The additional step you’d need to implement “hold” behavior (e.g. finding the value at the nearest data point before a time) is to use something like:

order.array[order.indices.indexOfGreaterThan(time) - 1]

I checked and the _ArrayIndexOfGreaterThan does NOT look like it’s doing a binary search, since it can’t know if the list it’s searching is ordered (a prereq for binary…). There’s a definite speed improvement by doing a version of _ArrayIndexOfGreaterThan that does a binary search and assumes order (I tested a simple binary search and it IS faster - I can post code if it would help).

I don’t think it’s really the right approach to add another class for this - all you need is a indexOfGreaterThan method (or indexOfLessThan, interpolateAt(time, \hold), something like that) that is optimized for Order. This is a reasonable piece of information to request from an Order as it is. Of course, it’s up to @shiihs what works best for their own private codebase, since they probably have more functionality to add than just grabbing values.

The indices array in Order should probably be a SortedList - inserts to SortedList are I think O(log(n)) whereas it looks like inserts to Order:indices are O(n) now.
SortedList:indexForInserting already provides a binary search for an index, so this could be used as a faster alternative to indexOfGreaterThan.

Even with this, the implementation of Order still feels non-optimal… I haven’t fully thought it through but, shouldn’t it be something like this?

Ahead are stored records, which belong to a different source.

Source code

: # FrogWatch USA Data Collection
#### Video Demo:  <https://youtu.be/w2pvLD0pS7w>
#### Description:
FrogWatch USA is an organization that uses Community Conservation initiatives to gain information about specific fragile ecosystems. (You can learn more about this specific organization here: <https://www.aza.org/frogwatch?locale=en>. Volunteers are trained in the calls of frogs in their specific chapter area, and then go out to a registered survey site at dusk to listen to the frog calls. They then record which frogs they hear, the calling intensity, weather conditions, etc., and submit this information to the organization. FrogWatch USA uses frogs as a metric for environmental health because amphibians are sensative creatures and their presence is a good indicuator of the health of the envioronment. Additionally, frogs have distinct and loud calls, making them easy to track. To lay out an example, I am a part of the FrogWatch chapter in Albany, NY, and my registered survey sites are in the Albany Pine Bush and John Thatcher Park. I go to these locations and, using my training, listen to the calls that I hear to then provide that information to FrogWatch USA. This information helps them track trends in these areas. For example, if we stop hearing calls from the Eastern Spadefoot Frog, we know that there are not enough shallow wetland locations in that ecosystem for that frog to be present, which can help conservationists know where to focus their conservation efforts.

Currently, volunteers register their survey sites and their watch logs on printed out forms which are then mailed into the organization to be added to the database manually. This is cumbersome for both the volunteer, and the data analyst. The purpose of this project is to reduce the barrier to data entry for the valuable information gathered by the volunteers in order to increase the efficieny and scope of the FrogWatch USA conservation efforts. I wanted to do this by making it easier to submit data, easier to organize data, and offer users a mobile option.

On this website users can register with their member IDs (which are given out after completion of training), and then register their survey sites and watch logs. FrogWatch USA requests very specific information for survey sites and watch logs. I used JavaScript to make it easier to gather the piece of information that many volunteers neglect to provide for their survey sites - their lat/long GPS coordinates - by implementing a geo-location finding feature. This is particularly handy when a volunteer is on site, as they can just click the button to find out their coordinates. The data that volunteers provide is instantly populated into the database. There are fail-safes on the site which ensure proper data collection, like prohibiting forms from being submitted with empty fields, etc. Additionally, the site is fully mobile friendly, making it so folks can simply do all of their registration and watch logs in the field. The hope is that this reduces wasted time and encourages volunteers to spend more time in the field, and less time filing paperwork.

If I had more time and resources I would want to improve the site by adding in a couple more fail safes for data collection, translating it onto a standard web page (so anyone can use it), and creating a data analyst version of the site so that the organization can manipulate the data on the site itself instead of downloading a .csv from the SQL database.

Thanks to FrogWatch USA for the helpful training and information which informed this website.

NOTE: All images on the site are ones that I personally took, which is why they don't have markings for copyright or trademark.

indices = SortedList(); // preferably a more optimized SortedFloatList, if it existed
array = IdentityDictionary();

Then you get:

put {
    | index, object |
    indices = indices.add(index);
    array[index] = object;
}

…which is O(log(n)) for the indices add (or could be optimized to O(1) if you’re adding to the end), and O(1) for array add. doRange is O(log(n)) to find the starting point of your iteration, and O(1) to step through it. at is just an IdentityDictionary:at, which is O(1)-ish.

I’ve created a small quark with my attempt here:

It uses my proposed approach of storing a list of reversible commands, and in addition uses a
binary search to map time to index. It comes with some unit tests to check the functionality (but limitations and bugs may still surface once I integrate it in a bigger system). Performance-wise there’s probably some room for improvement, but I expect it to be good enough for what I need.

Thanks all for a fruitful discussion.